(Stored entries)
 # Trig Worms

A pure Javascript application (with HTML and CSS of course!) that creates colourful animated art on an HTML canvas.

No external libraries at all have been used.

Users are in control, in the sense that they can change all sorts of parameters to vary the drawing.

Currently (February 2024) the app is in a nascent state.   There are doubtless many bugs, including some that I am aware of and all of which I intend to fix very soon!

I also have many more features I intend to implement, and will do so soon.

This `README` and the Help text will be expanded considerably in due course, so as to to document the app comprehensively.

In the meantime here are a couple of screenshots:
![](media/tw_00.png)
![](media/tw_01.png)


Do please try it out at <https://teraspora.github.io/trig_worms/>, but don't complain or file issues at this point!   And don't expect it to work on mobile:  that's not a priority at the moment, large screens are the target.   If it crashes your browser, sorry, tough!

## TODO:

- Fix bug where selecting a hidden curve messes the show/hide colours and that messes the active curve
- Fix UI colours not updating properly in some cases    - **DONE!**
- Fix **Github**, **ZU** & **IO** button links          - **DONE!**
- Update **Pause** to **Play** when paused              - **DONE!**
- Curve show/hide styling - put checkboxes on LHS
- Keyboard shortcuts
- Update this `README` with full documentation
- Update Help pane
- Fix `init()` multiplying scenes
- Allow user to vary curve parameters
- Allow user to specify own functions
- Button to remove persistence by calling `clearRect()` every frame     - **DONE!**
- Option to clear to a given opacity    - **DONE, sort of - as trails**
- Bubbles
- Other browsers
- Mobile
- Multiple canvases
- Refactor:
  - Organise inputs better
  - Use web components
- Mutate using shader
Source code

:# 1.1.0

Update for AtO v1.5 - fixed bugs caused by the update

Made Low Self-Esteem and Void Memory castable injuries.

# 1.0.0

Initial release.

WHAT NEEDS TO BE DONE - Repeat exactly the lines of the records from the one containing "- Update Help pane" to the last, and include no line outside that stretch.

TASK ANSWER -
- Update Help pane
- Fix `init()` multiplying scenes
- Allow user to vary curve parameters
- Allow user to specify own functions
- Button to remove persistence by calling `clearRect()` every frame     - **DONE!**
- Option to clear to a given opacity    - **DONE, sort of - as trails**
- Bubbles
- Other browsers
- Mobile
- Multiple canvases
- Refactor:
  - Organise inputs better
  - Use web components
- Mutate using shader
Source code

:# 1.1.0

Update for AtO v1.5 - fixed bugs caused by the update

Made Low Self-Esteem and Void Memory castable injuries.

# 1.0.0

Initial release.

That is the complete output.